Dataset entries

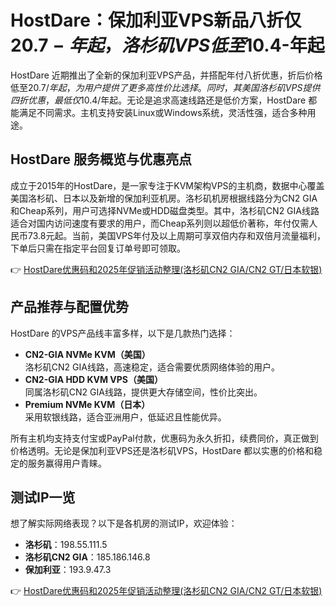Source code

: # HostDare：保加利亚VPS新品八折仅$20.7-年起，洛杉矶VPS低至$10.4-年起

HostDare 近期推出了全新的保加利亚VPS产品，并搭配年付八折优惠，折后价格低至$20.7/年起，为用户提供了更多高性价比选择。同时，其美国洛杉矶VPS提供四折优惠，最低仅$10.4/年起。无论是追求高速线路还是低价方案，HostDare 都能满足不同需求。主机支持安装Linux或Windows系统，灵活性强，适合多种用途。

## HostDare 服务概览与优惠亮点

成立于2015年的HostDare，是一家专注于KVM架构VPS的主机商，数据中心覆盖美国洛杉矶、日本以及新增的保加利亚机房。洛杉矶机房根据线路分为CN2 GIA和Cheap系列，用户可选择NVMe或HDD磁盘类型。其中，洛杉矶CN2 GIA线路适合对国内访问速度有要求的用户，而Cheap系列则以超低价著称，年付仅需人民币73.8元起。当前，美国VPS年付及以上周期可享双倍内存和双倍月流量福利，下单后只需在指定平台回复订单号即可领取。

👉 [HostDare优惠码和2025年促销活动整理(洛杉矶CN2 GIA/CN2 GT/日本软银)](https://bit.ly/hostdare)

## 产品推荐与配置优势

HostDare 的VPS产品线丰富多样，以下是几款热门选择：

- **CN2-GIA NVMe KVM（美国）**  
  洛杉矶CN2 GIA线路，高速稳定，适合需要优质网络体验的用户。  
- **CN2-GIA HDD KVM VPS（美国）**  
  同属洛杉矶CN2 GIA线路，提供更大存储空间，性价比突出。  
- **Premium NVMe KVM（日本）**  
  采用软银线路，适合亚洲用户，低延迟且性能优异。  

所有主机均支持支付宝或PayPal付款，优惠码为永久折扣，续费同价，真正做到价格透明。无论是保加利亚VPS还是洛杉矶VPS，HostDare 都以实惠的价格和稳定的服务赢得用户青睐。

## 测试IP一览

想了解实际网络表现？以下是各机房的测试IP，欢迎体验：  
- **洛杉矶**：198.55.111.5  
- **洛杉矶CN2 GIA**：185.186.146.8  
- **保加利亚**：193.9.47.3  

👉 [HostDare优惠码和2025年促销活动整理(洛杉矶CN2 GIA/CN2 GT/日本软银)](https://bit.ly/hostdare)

What the task asks
Return verbatim each line from the one that mentions "洛杉矶CN2 GIA线路，高速稳定，适合需要优质网络体验的用户。" to the end of the entries, inclusive.

Completed exercise
  洛杉矶CN2 GIA线路，高速稳定，适合需要优质网络体验的用户。  
- **CN2-GIA HDD KVM VPS（美国）**  
  同属洛杉矶CN2 GIA线路，提供更大存储空间，性价比突出。  
- **Premium NVMe KVM（日本）**  
  采用软银线路，适合亚洲用户，低延迟且性能优异。  

所有主机均支持支付宝或PayPal付款，优惠码为永久折扣，续费同价，真正做到价格透明。无论是保加利亚VPS还是洛杉矶VPS，HostDare 都以实惠的价格和稳定的服务赢得用户青睐。

## 测试IP一览

想了解实际网络表现？以下是各机房的测试IP，欢迎体验：  
- **洛杉矶**：198.55.111.5  
- **洛杉矶CN2 GIA**：185.186.146.8  
- **保加利亚**：193.9.47.3  

👉 [HostDare优惠码和2025年促销活动整理(洛杉矶CN2 GIA/CN2 GT/日本软银)](https://bit.ly/hostdare)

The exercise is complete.